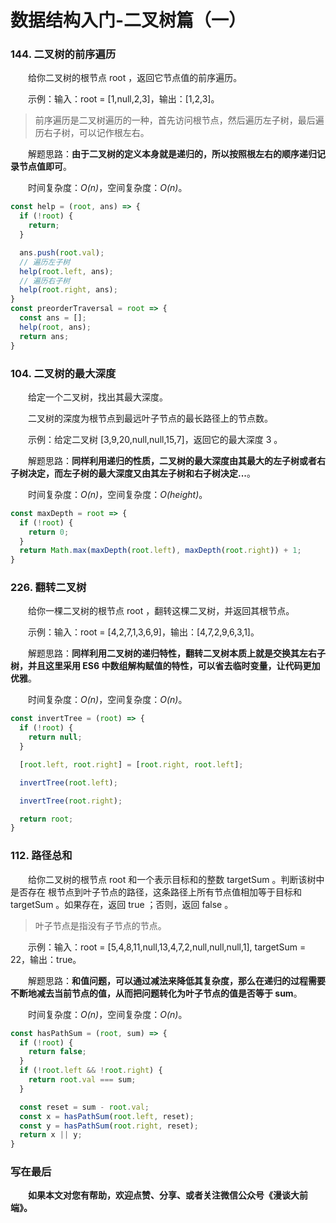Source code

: # 数据结构入门-二叉树篇（一）

### 144. 二叉树的前序遍历

&emsp;&emsp;给你二叉树的根节点 root ，返回它节点值的前序遍历。

&emsp;&emsp;示例：输入：root = [1,null,2,3]，输出：[1,2,3]。

> 前序遍历是二叉树遍历的一种，首先访问根节点，然后遍历左子树，最后遍历右子树，可以记作根左右。

&emsp;&emsp;解题思路：**由于二叉树的定义本身就是递归的，所以按照根左右的顺序递归记录节点值即可**。

&emsp;&emsp;时间复杂度：*O(n)*，空间复杂度：*O(n)*。

```JavaScript
const help = (root, ans) => {
  if (!root) {
    return;
  }

  ans.push(root.val);
  // 遍历左子树
  help(root.left, ans);
  // 遍历右子树
  help(root.right, ans);
}
const preorderTraversal = root => {
  const ans = [];
  help(root, ans);
  return ans;
}
```

### 104. 二叉树的最大深度

&emsp;&emsp;给定一个二叉树，找出其最大深度。

&emsp;&emsp;二叉树的深度为根节点到最远叶子节点的最长路径上的节点数。

&emsp;&emsp;示例：给定二叉树 [3,9,20,null,null,15,7]，返回它的最大深度 3 。

&emsp;&emsp;解题思路：**同样利用递归的性质，二叉树的最大深度由其最大的左子树或者右子树决定，而左子树的最大深度又由其左子树和右子树决定...**。

&emsp;&emsp;时间复杂度：*O(n)*，空间复杂度：*O(height)*。


```JavaScript
const maxDepth = root => {
  if (!root) {
    return 0;
  }
  return Math.max(maxDepth(root.left), maxDepth(root.right)) + 1;
}
```

### 226. 翻转二叉树

&emsp;&emsp;给你一棵二叉树的根节点 root ，翻转这棵二叉树，并返回其根节点。

&emsp;&emsp;示例：输入：root = [4,2,7,1,3,6,9]，输出：[4,7,2,9,6,3,1]。

&emsp;&emsp;解题思路：**同样利用二叉树的递归特性，翻转二叉树本质上就是交换其左右子树，并且这里采用 ES6 中数组解构赋值的特性，可以省去临时变量，让代码更加优雅**。

&emsp;&emsp;时间复杂度：*O(n)*，空间复杂度：*O(n)*。

```JavaScript
const invertTree = (root) => {
  if (!root) {
    return null;
  }

  [root.left, root.right] = [root.right, root.left];

  invertTree(root.left);

  invertTree(root.right);

  return root;
}
```

### 112. 路径总和

&emsp;&emsp;给你二叉树的根节点 root 和一个表示目标和的整数 targetSum 。判断该树中是否存在 根节点到叶子节点的路径，这条路径上所有节点值相加等于目标和 targetSum 。如果存在，返回 true ；否则，返回 false 。

> 叶子节点是指没有子节点的节点。

&emsp;&emsp;示例：输入：root = [5,4,8,11,null,13,4,7,2,null,null,null,1], targetSum = 22，输出：true。

&emsp;&emsp;解题思路：**和值问题，可以通过减法来降低其复杂度，那么在递归的过程需要不断地减去当前节点的值，从而把问题转化为叶子节点的值是否等于 sum**。

&emsp;&emsp;时间复杂度：*O(n)*，空间复杂度：*O(n)*。

```JavaScript
const hasPathSum = (root, sum) => {
  if (!root) {
    return false;
  }
  if (!root.left && !root.right) {
    return root.val === sum;
  }

  const reset = sum - root.val;
  const x = hasPathSum(root.left, reset);
  const y = hasPathSum(root.right, reset);
  return x || y;
}
```

### 写在最后

&emsp;&emsp;**如果本文对您有帮助，欢迎点赞、分享、或者关注微信公众号《漫谈大前端》。**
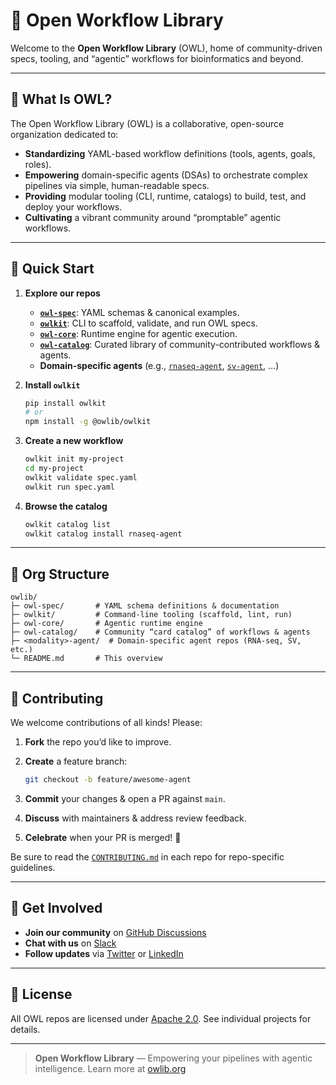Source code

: # 🦉 Open Workflow Library

Welcome to the **Open Workflow Library** (OWL), home of community-driven specs, tooling, and “agentic” workflows for bioinformatics and beyond.

---

## 📖 What Is OWL?

The Open Workflow Library (OWL) is a collaborative, open-source organization dedicated to:

* **Standardizing** YAML-based workflow definitions (tools, agents, goals, roles).
* **Empowering** domain-specific agents (DSAs) to orchestrate complex pipelines via simple, human-readable specs.
* **Providing** modular tooling (CLI, runtime, catalogs) to build, test, and deploy your workflows.
* **Cultivating** a vibrant community around “promptable” agentic workflows.

---

## 🚀 Quick Start

1. **Explore our repos**

   * **[`owl-spec`](https://github.com/owlib/owl-spec)**:
     YAML schemas & canonical examples.
   * **[`owlkit`](https://github.com/owlib/owlkit)**:
     CLI to scaffold, validate, and run OWL specs.
   * **[`owl-core`](https://github.com/owlib/owl-core)**:
     Runtime engine for agentic execution.
   * **[`owl-catalog`](https://github.com/owlib/owl-catalog)**:
     Curated library of community-contributed workflows & agents.
   * **Domain-specific agents** (e.g., [`rnaseq-agent`](https://github.com/owlib/rnaseq-agent), [`sv-agent`](https://github.com/owlib/sv-agent`), …)

2. **Install `owlkit`**

   ```bash
   pip install owlkit
   # or
   npm install -g @owlib/owlkit
   ```

3. **Create a new workflow**

   ```bash
   owlkit init my-project
   cd my-project
   owlkit validate spec.yaml
   owlkit run spec.yaml
   ```

4. **Browse the catalog**

   ```bash
   owlkit catalog list
   owlkit catalog install rnaseq-agent
   ```

---

## 📂 Org Structure

```
owlib/
├─ owl-spec/       # YAML schema definitions & documentation
├─ owlkit/         # Command‐line tooling (scaffold, lint, run)
├─ owl-core/       # Agentic runtime engine
├─ owl-catalog/    # Community “card catalog” of workflows & agents
├─ <modality>-agent/  # Domain-specific agent repos (RNA-seq, SV, etc.)
└─ README.md       # This overview
```

---

## 🤝 Contributing

We welcome contributions of all kinds! Please:

1. **Fork** the repo you’d like to improve.
2. **Create** a feature branch:

   ```bash
   git checkout -b feature/awesome-agent
   ```
3. **Commit** your changes & open a PR against `main`.
4. **Discuss** with maintainers & address review feedback.
5. **Celebrate** when your PR is merged! 🎉

Be sure to read the [`CONTRIBUTING.md`](https://github.com/owlib/owl-spec/blob/main/CONTRIBUTING.md) in each repo for repo-specific guidelines.

---

## 📣 Get Involved

* **Join our community** on [GitHub Discussions](https://github.com/owlib/owl-spec/discussions)
* **Chat with us** on [Slack](https://owlib-slack-invite.example.com)
* **Follow updates** via [Twitter](https://twitter.com/owlib_org) or [LinkedIn](https://linkedin.com/company/owlib)

---

## 📄 License

All OWL repos are licensed under [Apache 2.0](https://github.com/owlib/owl-spec/blob/main/LICENSE). See individual projects for details.

---

> **Open Workflow Library** — Empowering your pipelines with agentic intelligence.
> Learn more at [owlib.org](https://owlib.org)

▶ WHAT THE EXERCISE ASKS:
Say, as a bare number, how many lines above contain the word "scaffold".

▶ SOLVED EXERCISE:
2